Data Models Overview (Document / Graph / Time-Series / Vector)

Core Question

Why can't you just stuff all your data into MySQL tables? When your data is a social network graph, millions of sensor readings per second, or semantic vectors for AI to understand, relational tables fall short. Different data shapes require different modeling approaches.

1. Beyond Relational: Why Do We Need Other Data Models?

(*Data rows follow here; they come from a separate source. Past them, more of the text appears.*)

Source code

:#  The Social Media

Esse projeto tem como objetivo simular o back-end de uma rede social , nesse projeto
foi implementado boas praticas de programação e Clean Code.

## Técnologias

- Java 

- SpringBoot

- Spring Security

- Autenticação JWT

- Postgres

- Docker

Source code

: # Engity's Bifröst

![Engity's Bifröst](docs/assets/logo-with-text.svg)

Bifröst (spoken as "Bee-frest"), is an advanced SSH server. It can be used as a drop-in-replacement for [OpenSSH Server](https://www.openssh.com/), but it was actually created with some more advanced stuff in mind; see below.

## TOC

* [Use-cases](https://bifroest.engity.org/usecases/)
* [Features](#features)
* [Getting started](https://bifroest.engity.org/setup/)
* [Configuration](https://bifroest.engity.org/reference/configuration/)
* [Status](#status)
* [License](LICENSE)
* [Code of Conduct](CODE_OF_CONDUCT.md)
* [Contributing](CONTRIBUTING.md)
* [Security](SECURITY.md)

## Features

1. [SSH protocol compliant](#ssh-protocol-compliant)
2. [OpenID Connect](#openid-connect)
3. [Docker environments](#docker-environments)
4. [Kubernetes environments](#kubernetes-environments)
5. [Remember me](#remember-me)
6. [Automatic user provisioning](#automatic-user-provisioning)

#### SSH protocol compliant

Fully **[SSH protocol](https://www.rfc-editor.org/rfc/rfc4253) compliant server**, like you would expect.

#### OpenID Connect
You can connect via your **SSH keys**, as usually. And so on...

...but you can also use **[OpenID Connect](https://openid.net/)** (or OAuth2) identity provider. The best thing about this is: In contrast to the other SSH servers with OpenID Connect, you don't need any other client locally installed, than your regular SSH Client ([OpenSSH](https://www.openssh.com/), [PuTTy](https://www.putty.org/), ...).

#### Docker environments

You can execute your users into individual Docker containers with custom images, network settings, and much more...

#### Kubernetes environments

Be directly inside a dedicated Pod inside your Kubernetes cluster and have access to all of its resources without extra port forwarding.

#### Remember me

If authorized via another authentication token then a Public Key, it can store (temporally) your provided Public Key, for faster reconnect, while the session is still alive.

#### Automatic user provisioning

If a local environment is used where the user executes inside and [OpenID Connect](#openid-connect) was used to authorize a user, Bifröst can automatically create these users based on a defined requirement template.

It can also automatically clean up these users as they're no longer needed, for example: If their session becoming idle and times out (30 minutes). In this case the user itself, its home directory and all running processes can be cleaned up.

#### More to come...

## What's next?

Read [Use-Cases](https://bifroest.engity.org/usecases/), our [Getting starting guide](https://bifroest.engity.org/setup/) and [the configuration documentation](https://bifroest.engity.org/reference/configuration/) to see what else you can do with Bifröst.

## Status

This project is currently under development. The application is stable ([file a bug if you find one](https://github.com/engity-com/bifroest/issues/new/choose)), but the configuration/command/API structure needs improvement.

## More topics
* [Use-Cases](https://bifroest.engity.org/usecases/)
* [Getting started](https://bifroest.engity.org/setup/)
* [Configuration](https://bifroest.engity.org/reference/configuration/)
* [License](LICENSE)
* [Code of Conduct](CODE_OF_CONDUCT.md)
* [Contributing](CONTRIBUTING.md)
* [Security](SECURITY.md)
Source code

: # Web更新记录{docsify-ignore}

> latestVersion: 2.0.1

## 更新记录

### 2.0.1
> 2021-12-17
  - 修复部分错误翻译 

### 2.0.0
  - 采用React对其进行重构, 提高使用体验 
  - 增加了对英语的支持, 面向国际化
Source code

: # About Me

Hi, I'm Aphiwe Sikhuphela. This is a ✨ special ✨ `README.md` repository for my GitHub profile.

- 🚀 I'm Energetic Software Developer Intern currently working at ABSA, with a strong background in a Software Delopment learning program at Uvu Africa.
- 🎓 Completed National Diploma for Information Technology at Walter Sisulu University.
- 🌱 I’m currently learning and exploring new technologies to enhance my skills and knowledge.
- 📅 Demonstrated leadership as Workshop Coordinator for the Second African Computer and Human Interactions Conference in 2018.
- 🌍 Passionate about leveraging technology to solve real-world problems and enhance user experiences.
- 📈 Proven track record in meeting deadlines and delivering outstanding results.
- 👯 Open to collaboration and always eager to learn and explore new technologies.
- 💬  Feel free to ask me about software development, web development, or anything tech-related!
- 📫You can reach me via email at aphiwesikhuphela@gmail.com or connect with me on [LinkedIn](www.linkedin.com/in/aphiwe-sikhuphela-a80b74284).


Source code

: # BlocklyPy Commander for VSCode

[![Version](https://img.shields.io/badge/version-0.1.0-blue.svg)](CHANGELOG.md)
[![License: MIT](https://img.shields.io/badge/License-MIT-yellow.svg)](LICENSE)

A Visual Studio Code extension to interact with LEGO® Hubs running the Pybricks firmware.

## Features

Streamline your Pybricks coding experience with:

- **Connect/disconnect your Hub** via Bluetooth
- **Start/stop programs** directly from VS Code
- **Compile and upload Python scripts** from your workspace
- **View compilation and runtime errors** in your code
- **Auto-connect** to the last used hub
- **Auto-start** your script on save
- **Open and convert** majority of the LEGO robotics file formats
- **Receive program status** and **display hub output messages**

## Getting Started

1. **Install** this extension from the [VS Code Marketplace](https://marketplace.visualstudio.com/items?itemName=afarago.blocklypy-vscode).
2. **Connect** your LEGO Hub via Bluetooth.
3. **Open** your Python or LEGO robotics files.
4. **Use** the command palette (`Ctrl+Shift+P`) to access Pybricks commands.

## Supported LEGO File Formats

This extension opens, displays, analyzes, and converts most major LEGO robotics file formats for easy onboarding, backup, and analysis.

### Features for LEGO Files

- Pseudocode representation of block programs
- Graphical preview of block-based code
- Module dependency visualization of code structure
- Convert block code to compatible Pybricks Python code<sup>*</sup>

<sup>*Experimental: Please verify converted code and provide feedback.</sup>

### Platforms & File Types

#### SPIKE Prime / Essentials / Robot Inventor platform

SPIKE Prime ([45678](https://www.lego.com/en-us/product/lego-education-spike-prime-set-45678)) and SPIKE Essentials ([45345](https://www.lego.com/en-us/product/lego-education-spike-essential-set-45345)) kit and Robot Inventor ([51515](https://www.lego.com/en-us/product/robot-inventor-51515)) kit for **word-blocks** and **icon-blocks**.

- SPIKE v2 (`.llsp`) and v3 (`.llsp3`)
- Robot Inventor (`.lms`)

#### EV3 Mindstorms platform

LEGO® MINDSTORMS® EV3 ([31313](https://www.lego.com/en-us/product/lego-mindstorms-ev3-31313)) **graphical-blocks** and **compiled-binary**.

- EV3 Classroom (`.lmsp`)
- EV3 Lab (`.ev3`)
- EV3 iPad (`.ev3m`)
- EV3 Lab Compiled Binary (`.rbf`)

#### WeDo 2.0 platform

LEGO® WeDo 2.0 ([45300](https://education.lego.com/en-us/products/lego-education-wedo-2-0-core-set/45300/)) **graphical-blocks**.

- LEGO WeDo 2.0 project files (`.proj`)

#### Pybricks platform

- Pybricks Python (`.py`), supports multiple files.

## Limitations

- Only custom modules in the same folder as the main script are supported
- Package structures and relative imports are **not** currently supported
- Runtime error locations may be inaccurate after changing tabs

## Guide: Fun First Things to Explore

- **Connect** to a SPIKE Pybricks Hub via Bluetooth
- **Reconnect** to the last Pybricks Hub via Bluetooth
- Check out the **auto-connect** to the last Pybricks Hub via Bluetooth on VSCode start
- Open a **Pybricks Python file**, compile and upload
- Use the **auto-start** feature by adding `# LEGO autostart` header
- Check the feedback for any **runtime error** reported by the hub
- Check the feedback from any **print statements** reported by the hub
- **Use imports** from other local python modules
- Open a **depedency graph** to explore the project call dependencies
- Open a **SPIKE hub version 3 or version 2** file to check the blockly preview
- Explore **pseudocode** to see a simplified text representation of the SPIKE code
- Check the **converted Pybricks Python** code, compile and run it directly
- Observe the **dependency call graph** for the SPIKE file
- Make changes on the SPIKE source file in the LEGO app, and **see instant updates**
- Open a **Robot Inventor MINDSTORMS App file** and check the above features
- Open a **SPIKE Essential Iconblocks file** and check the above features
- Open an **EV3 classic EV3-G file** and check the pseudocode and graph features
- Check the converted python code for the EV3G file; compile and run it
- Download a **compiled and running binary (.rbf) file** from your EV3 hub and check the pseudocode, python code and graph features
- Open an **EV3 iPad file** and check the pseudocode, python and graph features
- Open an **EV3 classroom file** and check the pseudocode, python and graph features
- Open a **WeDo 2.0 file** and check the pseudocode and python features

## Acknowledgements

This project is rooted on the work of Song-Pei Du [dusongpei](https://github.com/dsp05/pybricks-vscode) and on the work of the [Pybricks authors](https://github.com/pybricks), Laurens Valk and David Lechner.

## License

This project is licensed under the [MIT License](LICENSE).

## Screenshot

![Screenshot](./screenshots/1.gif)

Relational databases (MySQL, PostgreSQL) organize data with "tables + rows + columns," suitable for structured, well-defined business data. But real-world data comes in far more forms than just this:

Data Shape	Relational Pain Point	Better Model
User profiles (flexible fields, nested structures)	Frequent ALTER TABLE, many NULL columns	Document Model
Social networks (friends of friends of friends)	Multi-level JOIN performance degrades exponentially	Graph Model
Monitoring metrics (millions of writes per second)	Write bottlenecks, historical data bloat	Time-Series Model
AI semantic search ("similar meaning" content)	Cannot express semantic similarity	Vector Model

Core Insight

It's not about "replacing" relational databases, but "supplementing" them. Most systems still run their core business on MySQL/PostgreSQL, but introducing specialized data models for specific scenarios can yield orders-of-magnitude performance improvements.

2. Document Model

2.1 What is the Document Model?

The document model stores data as JSON/BSON documents, where each record is a self-contained document that can have different field structures.

json

{
  "_id": "user_1001",
  "name": "Zhang San",
  "tags": ["VIP", "Active"],
  "address": { "city": "Beijing", "district": "Chaoyang" },
  "orders": [
    { "id": "o1", "amount": 299 },
    { "id": "o2", "amount": 599 }
  ]
}

Key Features:

No Schema Constraints: No need to predefine table structure; fields can be added or removed at any time
Nested Structures: Addresses and orders are embedded directly in the document; one read gets all data
Horizontal Scaling: Naturally suited for sharding, easily handling massive data volumes

2.2 Document vs. Relational

Comparison	Relational (MySQL)	Document (MongoDB)
Data Structure	Fixed Schema, ALTER TABLE to modify	Flexible Schema, add fields anytime
Nested Data	Requires multi-table JOINs	Embedded directly in the document
Cross-record Relationships	JOINs are powerful	Relationship queries are weaker
Best For	Structurally stable business data	Structurally variable content data

2.3 Typical Use Cases

CMS Content Management: Articles, comments, and tags with varying structures
User Profiles: Different users have different attribute fields
Product Catalogs: Phones have "screen size," food has "shelf life" — completely different fields
Configuration Centers: Each service's configuration structure is inconsistent

Common Misconception

"MongoDB doesn't need data structure design" — Wrong! The document model also requires careful design: nesting levels shouldn't be too deep, and frequently updated sub-documents should be split into separate collections.

3. Graph Model

3.1 What is the Graph Model?

The graph model uses Nodes and Edges to represent entities and their relationships. Each node is an entity, each edge is a relationship, and both nodes and edges can carry properties.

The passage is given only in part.